DOLE RIMINI: Leardini 6, Porter 8, Saccoccia, Tomassini 15, Denegri 7, Sankare 12, Marini 17, Pollone 3, Simioni 8, Camara 6, Alipiev 9. All. Dell’Agnello.
Arbitri: Radaelli, Gagliardi e Tallon.
Note – Parziali: 18-20, 29-47, 51-68. Tiri liberi: Pesaro 18/22, Rimini 12/12. Tiri da 3 punti: Pesaro 6/20, Rimini 13/30. Rimbalzi: Pesaro 28, Rimini 37. Falli tecnici a Denegri, Leardini. Usciti per 5 falli: Leardini. Spettatori: 8.871.

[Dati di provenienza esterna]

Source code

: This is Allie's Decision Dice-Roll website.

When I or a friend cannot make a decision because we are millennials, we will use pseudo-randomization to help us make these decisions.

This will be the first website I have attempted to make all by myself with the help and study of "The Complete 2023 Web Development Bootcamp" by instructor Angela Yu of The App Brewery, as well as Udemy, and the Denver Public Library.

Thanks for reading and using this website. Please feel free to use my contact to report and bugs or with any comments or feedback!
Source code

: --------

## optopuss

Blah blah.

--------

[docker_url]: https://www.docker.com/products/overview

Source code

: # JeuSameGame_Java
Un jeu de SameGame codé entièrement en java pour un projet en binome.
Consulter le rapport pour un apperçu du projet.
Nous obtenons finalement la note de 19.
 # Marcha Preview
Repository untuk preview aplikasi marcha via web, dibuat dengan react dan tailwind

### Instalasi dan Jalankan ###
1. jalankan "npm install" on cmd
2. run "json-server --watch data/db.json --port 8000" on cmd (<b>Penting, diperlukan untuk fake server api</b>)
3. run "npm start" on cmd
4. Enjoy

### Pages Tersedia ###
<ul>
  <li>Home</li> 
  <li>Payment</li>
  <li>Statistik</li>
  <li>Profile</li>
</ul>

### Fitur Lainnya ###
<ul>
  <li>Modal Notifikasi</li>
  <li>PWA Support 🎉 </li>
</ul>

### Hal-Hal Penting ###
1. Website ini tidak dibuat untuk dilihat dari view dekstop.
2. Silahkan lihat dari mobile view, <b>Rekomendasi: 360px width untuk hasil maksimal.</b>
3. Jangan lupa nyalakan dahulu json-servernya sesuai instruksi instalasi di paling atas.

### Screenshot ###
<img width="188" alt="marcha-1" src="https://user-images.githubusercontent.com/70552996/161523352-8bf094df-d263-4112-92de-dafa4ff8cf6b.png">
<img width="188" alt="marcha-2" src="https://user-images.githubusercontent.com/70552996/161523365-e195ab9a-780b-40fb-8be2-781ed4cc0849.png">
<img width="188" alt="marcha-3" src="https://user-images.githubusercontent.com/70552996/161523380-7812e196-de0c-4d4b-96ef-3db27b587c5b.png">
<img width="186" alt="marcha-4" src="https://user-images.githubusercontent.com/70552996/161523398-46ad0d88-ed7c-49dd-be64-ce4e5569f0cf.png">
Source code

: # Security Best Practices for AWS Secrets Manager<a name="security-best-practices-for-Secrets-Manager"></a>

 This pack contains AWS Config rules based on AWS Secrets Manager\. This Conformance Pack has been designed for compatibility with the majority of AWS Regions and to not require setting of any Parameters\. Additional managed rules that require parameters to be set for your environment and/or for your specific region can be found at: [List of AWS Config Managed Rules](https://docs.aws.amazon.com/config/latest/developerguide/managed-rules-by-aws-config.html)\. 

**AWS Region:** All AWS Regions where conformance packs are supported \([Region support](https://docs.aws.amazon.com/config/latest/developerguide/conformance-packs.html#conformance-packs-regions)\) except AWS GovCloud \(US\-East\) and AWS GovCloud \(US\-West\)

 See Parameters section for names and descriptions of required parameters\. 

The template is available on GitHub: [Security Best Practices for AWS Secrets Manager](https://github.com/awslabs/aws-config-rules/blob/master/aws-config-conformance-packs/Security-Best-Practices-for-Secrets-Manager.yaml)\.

Il finale più amaro per la squadra più amata dell’ultimo decennio: un’uscita di scena triste, non meritata per quello di bello che avevano dato questi ragazzi in una stagione bellissima. La Vuelle fatica ad uscire dal campo, anche perché il pubblico non se ne va: non si vogliono separare dopo tanto feeling provato insieme. Ma il basket è uno sport giusto, chi gioca meglio vince. E Rimini ha resettato la delusione, si vede subito, sin dai primi minuti in cui le mani degli ospiti non tremano: le prime triple a bersaglio spandono fiducia sulla truppa romagnola. Ma è la difesa la carta vincente del primo tempo: il gioco non scorre fluido come al solito e per riprendere la coda di Rimini ci vuole tutto il primo quarto. E’ Jazz Johnson ad impattare (18-18) quando manca un minuto al primo riposo. Ma è nel 2° quarto – quello che spacca la partita – finito 11-27, che Rimini se ne va con gli uomini usciti dalla panchina a fare la differenza: Tomassini che nella sua città gioca sempre le migliori partite e Sankare, che evidentemente si esalta in questo ambiente, alzano l’intensità, mentre Dell’Agnello ‘scongela’ Pollone dopo quattro partite da ‘n.e.’ per mandarlo sulle piste di Tambone. Il tiro da tre stavolta non sostiene i pesaresi come nell’ultima vittoriosa trasferta e con Miniotas in condizioni davvero precarie la Vuelle non trova alternative per sbloccare la sua manovra, che appare lenta e prevedibile: appena 5 i punti segnati nei primi 7’ del secondo periodo, merito anche dell’intensità messa dalla Dole, mentre sull’altro fronte si esaltano un po’ tutti, forti di un vantaggio che si dilata col passare dei minuti, fino a trovare il massimo vantaggio proprio prima di rientrare negli spogliatoi (+18).